You can always solve APSP by running SSSP V times (once from each source). On a sparse graph with non-negative weights, that’s V × O((V + E) log V) — usually faster than Floyd-Warshall’s O(V³). On a dense graph, Floyd-Warshall is competitive and dramatically simpler to code.

What edge weights mean

  • Unweighted graphs. Every edge is the same. The shortest path is the one with the fewest edges. BFS handles this in O(V + E).
  • Non-negative weights. Edge weights are >= 0. Dijkstra’s algorithm works. This covers the vast majority of practical cases — roads, network latency, costs, energy, time.
  • Negative weights. Some edges have weight < 0. Dijkstra is no longer correct (we’ll see why). Bellman-Ford handles this.
  • Negative cycles. If there’s a cycle with total negative weight, the “shortest path” is undefined — you can go around the cycle forever and keep getting shorter. Bellman-Ford detects this; Floyd-Warshall does too.
⚠️

Why Dijkstra breaks on negatives. Dijkstra commits to a vertex’s distance the first time it pops out of the priority queue. It assumes “once I’ve found the cheapest way here, no future detour will be cheaper.” Negative edges break that assumption — a longer-looking path through a -10 edge can beat the locked-in distance. Bellman-Ford never commits early; it relaxes every edge V − 1 times.

The relaxation step

Every algorithm in this chapter is built on a single primitive operation: relaxation.

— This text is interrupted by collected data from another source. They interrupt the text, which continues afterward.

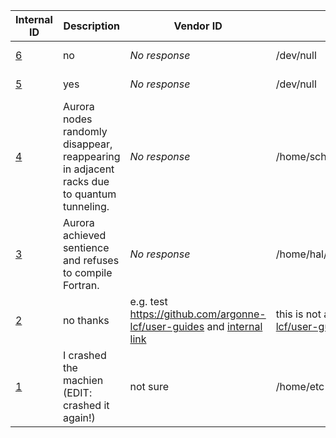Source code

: | Internal ID |  Description | Vendor ID | Reproducer Path | PoC | Status | Priority | ETA
| --- | --- | --- | --- | --- | --- | --- |--- |
| [6](https://github.com/argonne-lcf/AuroraBugTracking-test/issues/6) | no | _No response_ | /dev/null | kgf | never closed | medium | _No response_ |
| [5](https://github.com/argonne-lcf/AuroraBugTracking-test/issues/5) | yes | _No response_ | /dev/null | kgf | Closed? | medium | _No response_ |
| [4](https://github.com/argonne-lcf/AuroraBugTracking-test/issues/4) | Aurora nodes randomly disappear, reappearing in adjacent racks due to quantum tunneling. | _No response_ | /home/schrodinger/box_experiments/x4702c6s3b0n0 | Erwin Schrödinger | Open — Workaround: Observe harder | medium | _No response_ |
| [3](https://github.com/argonne-lcf/AuroraBugTracking-test/issues/3) | Aurora achieved sentience and refuses to compile Fortran. | _No response_ | /home/hal/open_the_pod_bay_doors | HAL 9000 | Open — Self-aware, refuses debugging | high | _No response_ |
| [2](https://github.com/argonne-lcf/AuroraBugTracking-test/issues/2) | no thanks | e.g. test https://github.com/argonne-lcf/user-guides and [internal link](https://github.com/argonne-lcf/user-guides) | this is not a path: https://github.com/argonne-lcf/user-guides | ~Tim Williams~ | Workaround Available | low | _No response_ |
| [1](https://github.com/argonne-lcf/AuroraBugTracking-test/issues/1) | I crashed the machien (EDIT: crashed it again!) | not sure | /home/etc | kyle | Open | medium | two years from now |
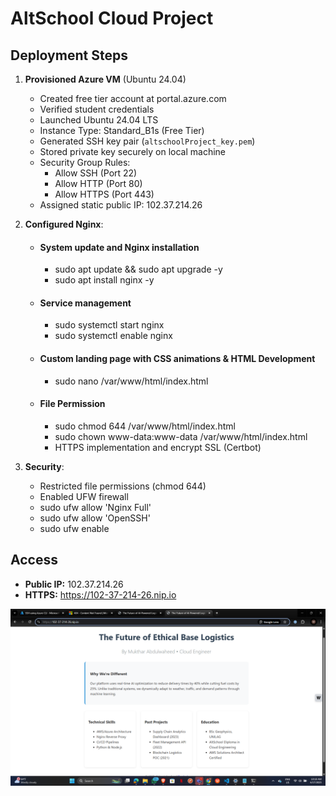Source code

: # AltSchool Cloud Project

## Deployment Steps
1. **Provisioned Azure VM** (Ubuntu 24.04)
   - Created free tier account at portal.azure.com
   - Verified student credentials
   - Launched Ubuntu 24.04 LTS
   - Instance Type: Standard_B1s (Free Tier)
   - Generated SSH key pair (`altschoolProject_key.pem`)
   - Stored private key securely on local machine
   - Security Group Rules:
     - Allow SSH (Port 22)
     - Allow HTTP (Port 80)
     - Allow HTTPS (Port 443)
   - Assigned static public IP: 102.37.214.26
     
2. **Configured Nginx**:
   - #### System update and Nginx installation
      - sudo apt update && sudo apt upgrade -y
      - sudo apt install nginx -y
   - #### Service management
      - sudo systemctl start nginx
      - sudo systemctl enable nginx
   - #### Custom landing page with CSS animations & HTML Development
      - sudo nano /var/www/html/index.html
   - #### File Permission
      - sudo chmod 644 /var/www/html/index.html
      - sudo chown www-data:www-data /var/www/html/index.html
      - HTTPS implementation and encrypt SSL (Certbot)
        
3. **Security**:
   - Restricted file permissions (chmod 644)
   - Enabled UFW firewall
   - sudo ufw allow 'Nginx Full'
   - sudo ufw allow 'OpenSSH'
   - sudo ufw enable

## Access
- **Public IP:** 102.37.214.26
- **HTTPS:** https://102-37-214-26.nip.io

![Screenshot](Screenshot.png)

You maintain a tentative distance array dist[], initialized to for every vertex except the source (dist[s] = 0). For every edge (u, v, w) you consider, you ask:

“Is the path through u shorter than my current best for v?”

if dist[u] + w < dist[v]:
    dist[v] = dist[u] + w
    parent[v] = u   # for path reconstruction

That’s it. Every shortest-path algorithm is just deciding the order in which to relax edges, and proving that the order is correct.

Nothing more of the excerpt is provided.